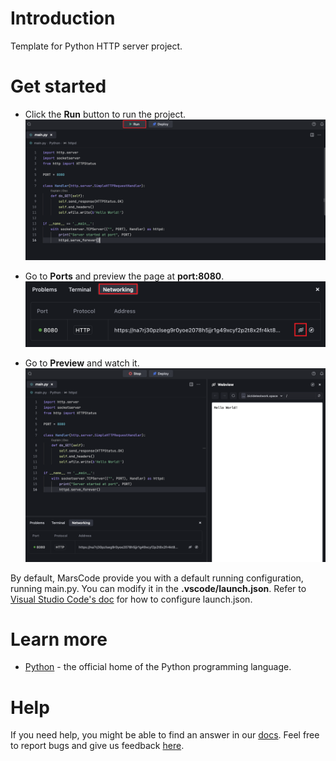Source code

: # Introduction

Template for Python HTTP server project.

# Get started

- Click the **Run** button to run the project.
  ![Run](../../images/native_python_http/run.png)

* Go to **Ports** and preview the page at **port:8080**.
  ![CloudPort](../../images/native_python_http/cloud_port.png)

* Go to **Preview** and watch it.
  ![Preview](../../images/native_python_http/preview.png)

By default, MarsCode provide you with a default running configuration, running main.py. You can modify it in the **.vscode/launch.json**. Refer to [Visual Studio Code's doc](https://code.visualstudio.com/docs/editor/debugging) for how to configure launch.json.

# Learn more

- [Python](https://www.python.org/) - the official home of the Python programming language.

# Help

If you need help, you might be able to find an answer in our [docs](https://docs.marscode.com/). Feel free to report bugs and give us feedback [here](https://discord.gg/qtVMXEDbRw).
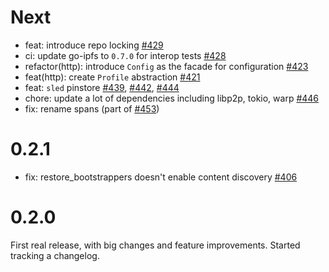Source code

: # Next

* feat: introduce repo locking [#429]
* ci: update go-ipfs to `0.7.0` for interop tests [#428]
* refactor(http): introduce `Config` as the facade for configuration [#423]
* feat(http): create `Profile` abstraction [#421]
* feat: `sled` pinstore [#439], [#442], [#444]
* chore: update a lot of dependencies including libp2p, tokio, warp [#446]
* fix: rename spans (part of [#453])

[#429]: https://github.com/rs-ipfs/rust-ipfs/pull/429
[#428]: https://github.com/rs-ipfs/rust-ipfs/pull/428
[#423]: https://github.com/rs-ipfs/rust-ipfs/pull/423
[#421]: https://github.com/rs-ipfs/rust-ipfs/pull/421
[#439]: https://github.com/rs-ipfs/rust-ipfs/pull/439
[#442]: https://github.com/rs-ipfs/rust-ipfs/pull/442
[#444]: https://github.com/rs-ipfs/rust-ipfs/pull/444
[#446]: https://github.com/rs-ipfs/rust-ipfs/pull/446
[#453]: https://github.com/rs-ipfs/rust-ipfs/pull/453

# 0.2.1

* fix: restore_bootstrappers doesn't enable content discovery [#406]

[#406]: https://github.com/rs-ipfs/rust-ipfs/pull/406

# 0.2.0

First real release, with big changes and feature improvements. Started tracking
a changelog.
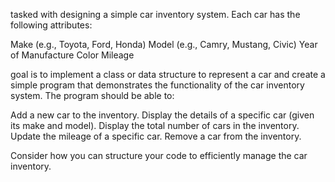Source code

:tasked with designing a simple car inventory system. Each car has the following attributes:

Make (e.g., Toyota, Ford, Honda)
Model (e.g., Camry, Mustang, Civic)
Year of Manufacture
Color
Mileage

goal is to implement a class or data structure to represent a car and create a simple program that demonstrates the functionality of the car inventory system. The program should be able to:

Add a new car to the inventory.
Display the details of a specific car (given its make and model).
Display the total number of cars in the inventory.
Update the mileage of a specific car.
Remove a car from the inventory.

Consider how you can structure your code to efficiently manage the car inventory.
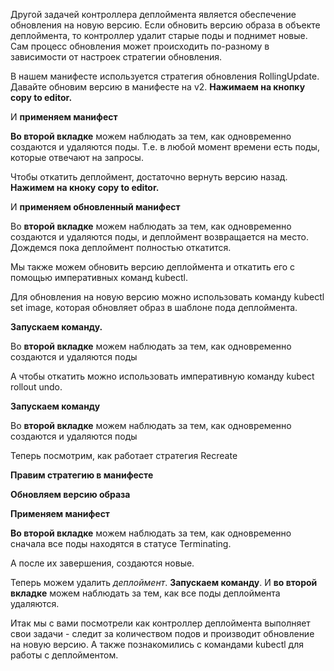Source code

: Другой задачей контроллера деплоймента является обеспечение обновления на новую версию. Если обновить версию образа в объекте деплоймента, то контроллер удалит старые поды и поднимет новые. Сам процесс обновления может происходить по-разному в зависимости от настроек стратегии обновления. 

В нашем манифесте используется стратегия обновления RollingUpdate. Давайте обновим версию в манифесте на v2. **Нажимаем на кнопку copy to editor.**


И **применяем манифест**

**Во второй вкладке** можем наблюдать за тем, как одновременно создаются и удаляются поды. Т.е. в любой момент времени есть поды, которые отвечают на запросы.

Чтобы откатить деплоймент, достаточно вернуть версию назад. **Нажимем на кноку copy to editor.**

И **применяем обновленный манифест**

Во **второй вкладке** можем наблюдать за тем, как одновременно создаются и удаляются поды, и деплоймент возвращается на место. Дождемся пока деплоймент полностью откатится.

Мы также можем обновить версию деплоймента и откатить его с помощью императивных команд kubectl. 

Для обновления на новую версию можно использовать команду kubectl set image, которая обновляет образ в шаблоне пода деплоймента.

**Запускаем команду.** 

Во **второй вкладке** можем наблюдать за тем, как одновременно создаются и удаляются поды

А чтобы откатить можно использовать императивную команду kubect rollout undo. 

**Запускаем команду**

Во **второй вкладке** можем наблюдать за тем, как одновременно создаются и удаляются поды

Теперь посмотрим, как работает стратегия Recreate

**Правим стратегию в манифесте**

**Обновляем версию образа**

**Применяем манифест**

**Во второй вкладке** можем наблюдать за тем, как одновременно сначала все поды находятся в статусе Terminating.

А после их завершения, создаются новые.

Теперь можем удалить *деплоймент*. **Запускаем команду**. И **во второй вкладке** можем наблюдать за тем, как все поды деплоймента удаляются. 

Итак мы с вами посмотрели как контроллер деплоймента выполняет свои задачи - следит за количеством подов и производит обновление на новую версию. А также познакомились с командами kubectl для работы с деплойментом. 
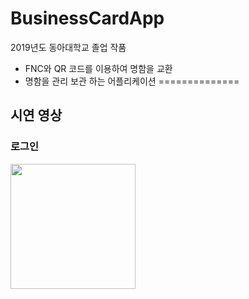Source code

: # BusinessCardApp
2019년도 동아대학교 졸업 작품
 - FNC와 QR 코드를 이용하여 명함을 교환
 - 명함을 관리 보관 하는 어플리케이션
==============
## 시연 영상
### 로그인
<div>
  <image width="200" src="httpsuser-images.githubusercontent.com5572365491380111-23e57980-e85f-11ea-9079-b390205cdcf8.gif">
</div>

============================================================

• WHAT IS EXPECTED: The whole listing should be transcribed exactly, though its pictures must be left out.

• SOLUTION FOR THIS EXERCISE:
Source code

: # Introduction

Template for Python HTTP server project.

# Get started

- Click the **Run** button to run the project.
  ![Run](../../images/native_python_http/run.png)

* Go to **Ports** and preview the page at **port:8080**.
  ![CloudPort](../../images/native_python_http/cloud_port.png)

* Go to **Preview** and watch it.
  ![Preview](../../images/native_python_http/preview.png)

By default, MarsCode provide you with a default running configuration, running main.py. You can modify it in the **.vscode/launch.json**. Refer to [Visual Studio Code's doc](https://code.visualstudio.com/docs/editor/debugging) for how to configure launch.json.

# Learn more

- [Python](https://www.python.org/) - the official home of the Python programming language.

# Help

If you need help, you might be able to find an answer in our [docs](https://docs.marscode.com/). Feel free to report bugs and give us feedback [here](https://discord.gg/qtVMXEDbRw).
Source code

: # Next

* feat: introduce repo locking [#429]
* ci: update go-ipfs to `0.7.0` for interop tests [#428]
* refactor(http): introduce `Config` as the facade for configuration [#423]
* feat(http): create `Profile` abstraction [#421]
* feat: `sled` pinstore [#439], [#442], [#444]
* chore: update a lot of dependencies including libp2p, tokio, warp [#446]
* fix: rename spans (part of [#453])

[#429]: https://github.com/rs-ipfs/rust-ipfs/pull/429
[#428]: https://github.com/rs-ipfs/rust-ipfs/pull/428
[#423]: https://github.com/rs-ipfs/rust-ipfs/pull/423
[#421]: https://github.com/rs-ipfs/rust-ipfs/pull/421
[#439]: https://github.com/rs-ipfs/rust-ipfs/pull/439
[#442]: https://github.com/rs-ipfs/rust-ipfs/pull/442
[#444]: https://github.com/rs-ipfs/rust-ipfs/pull/444
[#446]: https://github.com/rs-ipfs/rust-ipfs/pull/446
[#453]: https://github.com/rs-ipfs/rust-ipfs/pull/453

# 0.2.1

* fix: restore_bootstrappers doesn't enable content discovery [#406]

[#406]: https://github.com/rs-ipfs/rust-ipfs/pull/406

# 0.2.0

First real release, with big changes and feature improvements. Started tracking
a changelog.
Source code

:tasked with designing a simple car inventory system. Each car has the following attributes:

Make (e.g., Toyota, Ford, Honda)
Model (e.g., Camry, Mustang, Civic)
Year of Manufacture
Color
Mileage

goal is to implement a class or data structure to represent a car and create a simple program that demonstrates the functionality of the car inventory system. The program should be able to:

Add a new car to the inventory.
Display the details of a specific car (given its make and model).
Display the total number of cars in the inventory.
Update the mileage of a specific car.
Remove a car from the inventory.

Consider how you can structure your code to efficiently manage the car inventory.
Source code

: Другой задачей контроллера деплоймента является обеспечение обновления на новую версию. Если обновить версию образа в объекте деплоймента, то контроллер удалит старые поды и поднимет новые. Сам процесс обновления может происходить по-разному в зависимости от настроек стратегии обновления. 

В нашем манифесте используется стратегия обновления RollingUpdate. Давайте обновим версию в манифесте на v2. **Нажимаем на кнопку copy to editor.**


И **применяем манифест**

**Во второй вкладке** можем наблюдать за тем, как одновременно создаются и удаляются поды. Т.е. в любой момент времени есть поды, которые отвечают на запросы.

Чтобы откатить деплоймент, достаточно вернуть версию назад. **Нажимем на кноку copy to editor.**

И **применяем обновленный манифест**

Во **второй вкладке** можем наблюдать за тем, как одновременно создаются и удаляются поды, и деплоймент возвращается на место. Дождемся пока деплоймент полностью откатится.

Мы также можем обновить версию деплоймента и откатить его с помощью императивных команд kubectl. 

Для обновления на новую версию можно использовать команду kubectl set image, которая обновляет образ в шаблоне пода деплоймента.

**Запускаем команду.** 

Во **второй вкладке** можем наблюдать за тем, как одновременно создаются и удаляются поды

А чтобы откатить можно использовать императивную команду kubect rollout undo. 

**Запускаем команду**

Во **второй вкладке** можем наблюдать за тем, как одновременно создаются и удаляются поды

Теперь посмотрим, как работает стратегия Recreate

**Правим стратегию в манифесте**

**Обновляем версию образа**

**Применяем манифест**

**Во второй вкладке** можем наблюдать за тем, как одновременно сначала все поды находятся в статусе Terminating.

А после их завершения, создаются новые.

Теперь можем удалить *деплоймент*. **Запускаем команду**. И **во второй вкладке** можем наблюдать за тем, как все поды деплоймента удаляются. 

Итак мы с вами посмотрели как контроллер деплоймента выполняет свои задачи - следит за количеством подов и производит обновление на новую версию. А также познакомились с командами kubectl для работы с деплойментом. 
Source code

: # BusinessCardApp
2019년도 동아대학교 졸업 작품
 - FNC와 QR 코드를 이용하여 명함을 교환
 - 명함을 관리 보관 하는 어플리케이션
==============
## 시연 영상
### 로그인
<div>
  <image width="200" src="httpsuser-images.githubusercontent.com5572365491380111-23e57980-e85f-11ea-9079-b390205cdcf8.gif">
</div>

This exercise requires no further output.